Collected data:
==================================================
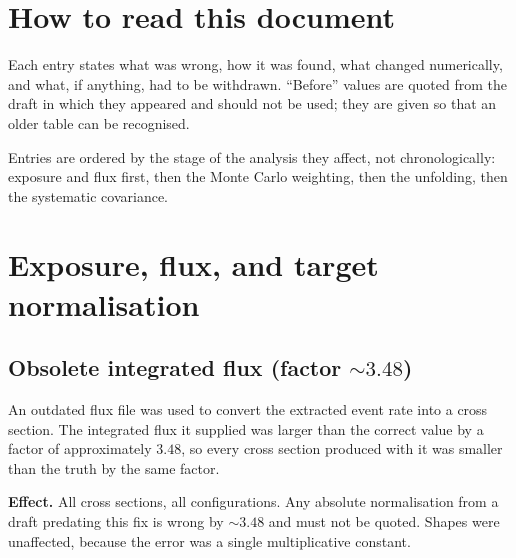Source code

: \begin{titlepage}
\begin{abstract}
Three corrections changed physics conclusions rather than only normalisation, and the
conclusions they invalidated are marked as withdrawn here and in the analysis note: the
non-uniform-grid regularisation defect, which had collapsed several additional-smearing
matrices towards rank one; the beam-axis convention, under which reconstructed angular and
transverse observables were not the same quantities as the generator predictions they were
being compared against; and the double application of $A_C$ to the model predictions,
which invented a muon-angle anomaly.
\end{abstract}
\end{titlepage}

\tableofcontents
\clearpage

\section{How to read this document}

Each entry states what was wrong, how it was found, what changed numerically, and what, if
anything, had to be withdrawn.  ``Before'' values are quoted from the draft in
which they appeared and should not be used; they are given so that an older table can be
recognised.

Entries are ordered by the stage of the analysis they affect, not chronologically:
exposure and flux first, then the Monte Carlo weighting, then the unfolding, then the
systematic covariance.

\section{Exposure, flux, and target normalisation}

\subsection{Obsolete integrated flux (factor ${\sim}3.48$)}

An outdated flux file was used to convert the extracted event rate into a cross section.
The integrated flux it supplied was larger than the correct value by a factor of
approximately $3.48$, so every cross section produced with it was smaller than the truth
by the same factor.

\textbf{Effect.} All cross sections, all configurations.  Any absolute normalisation from
a draft predating this fix is wrong by ${\sim}3.48$ and must not be quoted.  Shapes were
unaffected, because the error was a single multiplicative constant.


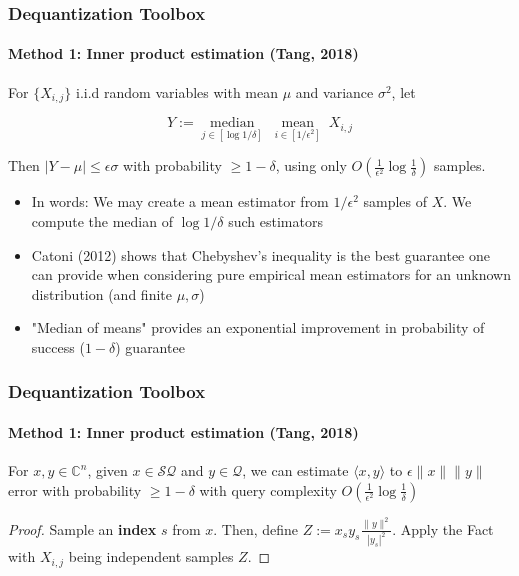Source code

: \documentclass{beamer}
\newcommand\0{\mathbf{0}}
\newcommand\CC{\mathbb{C}}
\newcommand\<{\langle}
\renewcommand\>{\rangle}
\begin{document}
\begin{frame}
\frametitle{Dequantization Toolbox}
\framesubtitle{Method 1: Inner product estimation (Tang, 2018)}
\begin{fact} For $\{X_{i,j}\}$ i.i.d random variables with mean $\mu$ and variance $\sigma^2$, let 

$$Y := \underset{j \in [\log 1/\delta]}{\operatorname{median}}\;\underset{i \in [1/\epsilon^2]}{\operatorname{mean}}\;X_{i,j}$$

Then $\vert Y - \mu\vert \leq \epsilon\sigma$ with probability $\geq 1-\delta$, using only $O(\frac{1}{\epsilon^2}\log\frac{1}{\delta})$ samples.
\end{fact}

\begin{itemize}
	\item In words: We may create a mean estimator from $1/\epsilon^2$ samples of $X$. We compute the median of $\log 1/\delta$ such estimators
	\pause
	\item Catoni (2012) shows that Chebyshev's inequality is the best guarantee one can provide when considering pure empirical mean estimators for an unknown distribution (and finite $\mu, \sigma$)
	\item "Median of means" provides an exponential improvement in probability of success ($1 - \delta$) guarantee
\end{itemize}
\end{frame}

\begin{frame}
\frametitle{Dequantization Toolbox}
\framesubtitle{Method 1: Inner product estimation (Tang, 2018)}
\begin{corollary} For $x,y \in\CC^n$, given $x \in \mathcal{SQ}$ and $y \in \mathcal{Q}$, we can estimate $\langle x,y\rangle$ to $\epsilon\|x\|\|y\|$ error with probability $\geq 1-\delta$ with query complexity $O(\frac{1}{\epsilon^2}\log\frac{1}{\delta})$
\end{corollary}
\pause
\begin{proof}Sample an \textbf{index} $s$ from $x$. Then, define $Z := x_s y_s\frac{\|y\|^2}{|y_s|^2}$. Apply the Fact with $X_{i,j}$ being independent samples $Z$.
\end{proof}	
\end{frame}
\end{document}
==================================================
### REQUIRED ACTION
The data above must be written out again word for word, without its pictures.

### RESPONSE
Source code

: \begin{titlepage}
\begin{abstract}
Three corrections changed physics conclusions rather than only normalisation, and the
conclusions they invalidated are marked as withdrawn here and in the analysis note: the
non-uniform-grid regularisation defect, which had collapsed several additional-smearing
matrices towards rank one; the beam-axis convention, under which reconstructed angular and
transverse observables were not the same quantities as the generator predictions they were
being compared against; and the double application of $A_C$ to the model predictions,
which invented a muon-angle anomaly.
\end{abstract}
\end{titlepage}

\tableofcontents
\clearpage

\section{How to read this document}

Each entry states what was wrong, how it was found, what changed numerically, and what, if
anything, had to be withdrawn.  ``Before'' values are quoted from the draft in
which they appeared and should not be used; they are given so that an older table can be
recognised.

Entries are ordered by the stage of the analysis they affect, not chronologically:
exposure and flux first, then the Monte Carlo weighting, then the unfolding, then the
systematic covariance.

\section{Exposure, flux, and target normalisation}

\subsection{Obsolete integrated flux (factor ${\sim}3.48$)}

An outdated flux file was used to convert the extracted event rate into a cross section.
The integrated flux it supplied was larger than the correct value by a factor of
approximately $3.48$, so every cross section produced with it was smaller than the truth
by the same factor.

\textbf{Effect.} All cross sections, all configurations.  Any absolute normalisation from
a draft predating this fix is wrong by ${\sim}3.48$ and must not be quoted.  Shapes were
unaffected, because the error was a single multiplicative constant.


Source code

: \documentclass{beamer}
\newcommand\0{\mathbf{0}}
\newcommand\CC{\mathbb{C}}
\newcommand\<{\langle}
\renewcommand\>{\rangle}
\begin{document}
\begin{frame}
\frametitle{Dequantization Toolbox}
\framesubtitle{Method 1: Inner product estimation (Tang, 2018)}
\begin{fact} For $\{X_{i,j}\}$ i.i.d random variables with mean $\mu$ and variance $\sigma^2$, let 

$$Y := \underset{j \in [\log 1/\delta]}{\operatorname{median}}\;\underset{i \in [1/\epsilon^2]}{\operatorname{mean}}\;X_{i,j}$$

Then $\vert Y - \mu\vert \leq \epsilon\sigma$ with probability $\geq 1-\delta$, using only $O(\frac{1}{\epsilon^2}\log\frac{1}{\delta})$ samples.
\end{fact}

\begin{itemize}
	\item In words: We may create a mean estimator from $1/\epsilon^2$ samples of $X$. We compute the median of $\log 1/\delta$ such estimators
	\pause
	\item Catoni (2012) shows that Chebyshev's inequality is the best guarantee one can provide when considering pure empirical mean estimators for an unknown distribution (and finite $\mu, \sigma$)
	\item "Median of means" provides an exponential improvement in probability of success ($1 - \delta$) guarantee
\end{itemize}
\end{frame}

\begin{frame}
\frametitle{Dequantization Toolbox}
\framesubtitle{Method 1: Inner product estimation (Tang, 2018)}
\begin{corollary} For $x,y \in\CC^n$, given $x \in \mathcal{SQ}$ and $y \in \mathcal{Q}$, we can estimate $\langle x,y\rangle$ to $\epsilon\|x\|\|y\|$ error with probability $\geq 1-\delta$ with query complexity $O(\frac{1}{\epsilon^2}\log\frac{1}{\delta})$
\end{corollary}
\pause
\begin{proof}Sample an \textbf{index} $s$ from $x$. Then, define $Z := x_s y_s\frac{\|y\|^2}{|y_s|^2}$. Apply the Fact with $X_{i,j}$ being independent samples $Z$.
\end{proof}	
\end{frame}
\end{document}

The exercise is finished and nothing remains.